I was chatting with the cashier when checking out at the grocery. I always seek her out, both for her humor and her perspective. One of my purchases fell to the floor, and after picking it up and examining it, she asked if I wanted another. When I told her, without any thought, "no, no worry,” she stopped with her hand poised over the register and looked me in the eye. Shaking her head, the philosopher cashier softly replied: “Do you have any idea how fifty percent of the customers in this store would have reacted? Blow ups, loud voices, demands to see the manager. What gets me is their lack of self-awareness. Oh, if only they knew how they look and sound. Such an overwhelming sense of entitlement and in this world we live in….” I stood still, hoping for more, but didn’t expect this: “How is your book coming along? You know, growing up I thought I would be a writer, but I soon realized how vulnerable it makes you…how exposed you are.” And here she is, vulnerable to whomever comes her way, come what may. Her rudder appears in quite good shape, however, steadied by the flower in her hair.

Later that day I found myself in the one open line at the hardware store. A woman at the front, her items rung up, saw someone enter the store and put down her wallet. She began to talk to him about painting her house, how quickly he could get started, his price, whether they should get some supplies then and there, what she was up to, and on and very on. The line grew, and was now ten people deep. The cashier tried unsuccessfully to get her attention. Finally, satisfied with her conversation, she turned and asked him, “Where were we?” Where indeed??!! It was the cashier who apologized to every customer.

Taking a walk with my dog at dusk, looking at the houses on the quiet, deadend street on which I grew up, a familiar delivery man slowly made his way toward me. We waved at the same time and he pulled over, rolling down his window: “How are you? How’s your mom? Phew. The lady at my last stop has already called the store to file a complaint. When she was signing the receipt, some ink got on her hand. She was irate.” After he petted the dog and talked about the weather, he drove on -- a nice, hardworking fellow bitten by another's self-absorption.

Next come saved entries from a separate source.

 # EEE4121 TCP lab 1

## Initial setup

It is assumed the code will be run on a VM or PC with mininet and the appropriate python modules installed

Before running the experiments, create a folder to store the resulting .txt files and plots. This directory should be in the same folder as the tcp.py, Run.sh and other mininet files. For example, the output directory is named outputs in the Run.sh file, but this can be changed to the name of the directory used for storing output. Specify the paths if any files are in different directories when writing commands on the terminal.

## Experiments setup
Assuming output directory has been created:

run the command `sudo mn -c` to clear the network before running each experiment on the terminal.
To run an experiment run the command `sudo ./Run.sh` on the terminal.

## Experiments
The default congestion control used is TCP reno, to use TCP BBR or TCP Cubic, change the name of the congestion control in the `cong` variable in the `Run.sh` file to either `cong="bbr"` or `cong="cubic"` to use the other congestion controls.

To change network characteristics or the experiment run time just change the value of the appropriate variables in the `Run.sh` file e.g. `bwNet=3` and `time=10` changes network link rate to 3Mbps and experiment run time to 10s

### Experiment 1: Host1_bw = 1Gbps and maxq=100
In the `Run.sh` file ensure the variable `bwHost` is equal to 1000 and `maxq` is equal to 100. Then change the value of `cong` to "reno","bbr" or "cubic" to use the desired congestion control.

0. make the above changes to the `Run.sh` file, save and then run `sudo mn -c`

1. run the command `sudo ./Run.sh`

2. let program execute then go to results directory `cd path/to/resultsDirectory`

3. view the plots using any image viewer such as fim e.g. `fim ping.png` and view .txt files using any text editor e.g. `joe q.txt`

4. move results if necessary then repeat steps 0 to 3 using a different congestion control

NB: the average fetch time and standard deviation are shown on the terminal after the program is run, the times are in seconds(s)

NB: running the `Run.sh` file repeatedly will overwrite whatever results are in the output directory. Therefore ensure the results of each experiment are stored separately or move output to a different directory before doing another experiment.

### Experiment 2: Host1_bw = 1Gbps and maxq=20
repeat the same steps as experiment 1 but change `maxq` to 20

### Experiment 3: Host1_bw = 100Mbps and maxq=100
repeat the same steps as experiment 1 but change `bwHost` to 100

John Seabrook, in the December 3 issue of The New Yorker magazine, concludes his article, "Glass Half Full," about singer Aimee Mann and the “pursuit of happiness” this way: “Mann’s last word on the subject came in response to a question from the audience: What is the biggest barrier to happiness? ‘Lack of self-awareness,' Mann replied.”

Our relationships can flourish only if we cultivate self-awareness. Only I can stand guard over myself...watching and listening...correcting as needed.